3 min read
Why owner-managers need a weekly view
Monthly management accounts are essential, but a month is a long time in cash. By the time a monthly pack lands, a problem can be three weeks old. Owner-managers — who carry the company's cash position in their head whether they like it or not — need a lighter, faster instrument: a one-page dashboard, refreshed weekly, that shows the whole position at a glance and flags trouble while there is still time to act.
This isn't a replacement for proper management accounts — it sits in front of them. Build it once in a spreadsheet, then spend five minutes each Monday keeping it current. The aim is simple: never be surprised by your own bank balance.
The four panels to build
Lay the page out as four panels you can take in without scrolling:
| Panel | Shows |
|---|---|
| Bank position | Cash across all accounts today, vs last week |
| Money owed to you | Total debtors, split current vs overdue |
| Money you owe | Creditors due in the next 7 and 30 days |
| 4-week net position | Projected closing cash for each of the next four weeks |
The fourth panel is the engine: opening balance, expected receipts, committed payments and projected closing balance, week by week. The other three feed it.
Panel detail — what to put in each
Bank position. Total across every account, plus the change since last week — the direction of travel matters as much as the figure.
Money owed to you. Total debtors, with overdue split out and your three biggest debtors named. Overdue cash is your fastest source of relief; the credit control checklist turns it into a routine.
Money you owe. Payments due in 7 and 30 days — supplier bills, payroll, VAT, PAYE, rent and loan repayments. Flag anything large or non-negotiable.
4-week net position. Carry each week's projected closing balance into the next. Any week that dips below your minimum operating float is a red flag to act on now, not later.
Add three numbers that catch problems early
Beneath the panels, track three figures week on week so trends show before they become crises:
- Cash runway — weeks the current balance covers at your usual burn. A falling runway is the earliest warning of all.
- Debtor Days (DSO) — roughly how long customers take to pay. Rising means cash is slowing.
- Net position trend — is your projected four-week close improving or deteriorating each week?
For the full set of ratios behind these, see the financial ratios cheat sheet. A red flag here is a prompt to act early — when you have the most options.
Act on what it tells you
A dashboard earns its keep only when it changes a decision. If a week looks tight, you can move deliberately while there is still room: chase overdue debtors, delay a discretionary purchase, time a payment to its true due date, or — if the gap is real and well-defined — arrange short-term funding before it bites.

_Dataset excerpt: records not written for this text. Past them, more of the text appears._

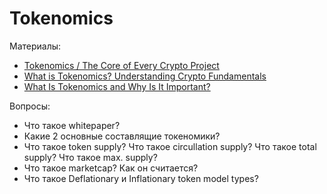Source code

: # Tokenomics

Материалы:
* [Tokenomics / The Core of Every Crypto Project](https://www.youtube.com/watch?v=uA40CSoxoDY)
* [What is Tokenomics? Understanding Crypto Fundamentals](https://www.youtube.com/watch?v=NOjST7ny4oY)
* [What Is Tokenomics and Why Is It Important?](https://www.coindesk.com/learn/what-is-tokenomics-and-why-is-it-important/)


Вопросы:

* Что такое whitepaper? 
* Какие 2 основные составлящие токеномики?
* Что такое token supply? Что такое circullation supply? Что такое total supply? Что такое max. supply?
* Что такое marketcap? Как он считается?
* Что такое Deflationary и Inflationary token model types?

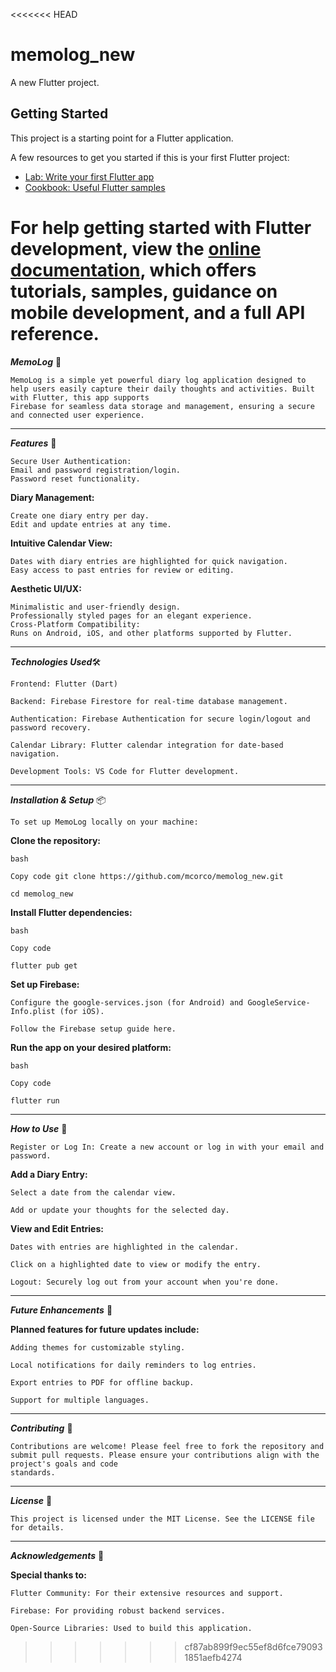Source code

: <<<<<<< HEAD
# memolog_new

A new Flutter project.

## Getting Started

This project is a starting point for a Flutter application.

A few resources to get you started if this is your first Flutter project:

- [Lab: Write your first Flutter app](https://docs.flutter.dev/get-started/codelab)
- [Cookbook: Useful Flutter samples](https://docs.flutter.dev/cookbook)

For help getting started with Flutter development, view the
[online documentation](https://docs.flutter.dev/), which offers tutorials,
samples, guidance on mobile development, and a full API reference.
=======
***MemoLog*** 📓


    MemoLog is a simple yet powerful diary log application designed to help users easily capture their daily thoughts and activities. Built with Flutter, this app supports 
    Firebase for seamless data storage and management, ensuring a secure and connected user experience.

___


***Features*** 🚀

    Secure User Authentication:
    Email and password registration/login.
    Password reset functionality.


**Diary Management:**

    Create one diary entry per day.
    Edit and update entries at any time.


**Intuitive Calendar View:**

    Dates with diary entries are highlighted for quick navigation.
    Easy access to past entries for review or editing.


**Aesthetic UI/UX:**

    Minimalistic and user-friendly design.
    Professionally styled pages for an elegant experience.
    Cross-Platform Compatibility:
    Runs on Android, iOS, and other platforms supported by Flutter.

___


***Technologies Used***🛠️

    Frontend: Flutter (Dart)

    Backend: Firebase Firestore for real-time database management.

    Authentication: Firebase Authentication for secure login/logout and password recovery.

    Calendar Library: Flutter calendar integration for date-based navigation.

    Development Tools: VS Code for Flutter development.

___


***Installation & Setup*** 📦

    To set up MemoLog locally on your machine:

**Clone the repository:**

    bash

    Copy code git clone https://github.com/mcorco/memolog_new.git

    cd memolog_new

**Install Flutter dependencies:**

    bash

    Copy code

    flutter pub get

**Set up Firebase:**

    Configure the google-services.json (for Android) and GoogleService-Info.plist (for iOS).

    Follow the Firebase setup guide here.

**Run the app on your desired platform:**

    bash

    Copy code

    flutter run

___


***How to Use*** 📝

    Register or Log In: Create a new account or log in with your email and password.

**Add a Diary Entry:**

    Select a date from the calendar view.

    Add or update your thoughts for the selected day.

**View and Edit Entries:**

    Dates with entries are highlighted in the calendar.

    Click on a highlighted date to view or modify the entry.

    Logout: Securely log out from your account when you're done.

___

***Future Enhancements*** 🌟

  **Planned features for future updates include:**

    Adding themes for customizable styling.

    Local notifications for daily reminders to log entries.

    Export entries to PDF for offline backup.

    Support for multiple languages.

___


***Contributing*** 🤝

    Contributions are welcome! Please feel free to fork the repository and submit pull requests. Please ensure your contributions align with the project's goals and code 
    standards.

___


***License*** 📜

    This project is licensed under the MIT License. See the LICENSE file for details.

___


***Acknowledgements*** 🙌


   **Special thanks to:**

    Flutter Community: For their extensive resources and support.

    Firebase: For providing robust backend services.

    Open-Source Libraries: Used to build this application.
>>>>>>> cf87ab899f9ec55ef8d6fce790931851aefb4274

Because you spotted it weeks ahead, you can arrange a revolving facility calmly rather than scrambling in a crunch, and only draw what you need. Credicorp lends to the limited company with no personal guarantee and decides quickly. If a squeeze does arrive, the cash-flow crisis action plan sets out the order to work through it. This is educational information, not financial advice.
Frequently asked questions
How is a weekly dashboard different from monthly management accounts?
Management accounts are a fuller monthly pack of profit, balance sheet and cash. The weekly dashboard is a lighter one-page instrument that sits in front of them, refreshed every week, so you spot a cash problem while it is days old rather than weeks. You need both — the dashboard for early warning, the accounts for depth.
What should be on a director's cash-flow dashboard?
Four panels: today's bank position across all accounts, money owed to you (split current versus overdue), money you owe in the next 7 and 30 days, and a four-week net position projecting closing cash week by week. Add cash runway, Debtor Days and the net-position trend to catch problems early.
How often should an owner-manager update it?
Weekly — a five-minute refresh, ideally the same morning each week. Cash moves fast enough that a month is too long between looks, but daily is more than most owner-managers need. A consistent weekly rhythm is what turns the dashboard into genuine early warning.
What do I do when a week looks tight?
Act early, while you have options. Chase overdue debtors, delay discretionary spend, and time payments to their true due dates. If a genuine, well-defined gap remains, arrange short-term funding calmly in advance — a revolving facility with no personal guarantee, drawn only as needed — rather than scrambling later.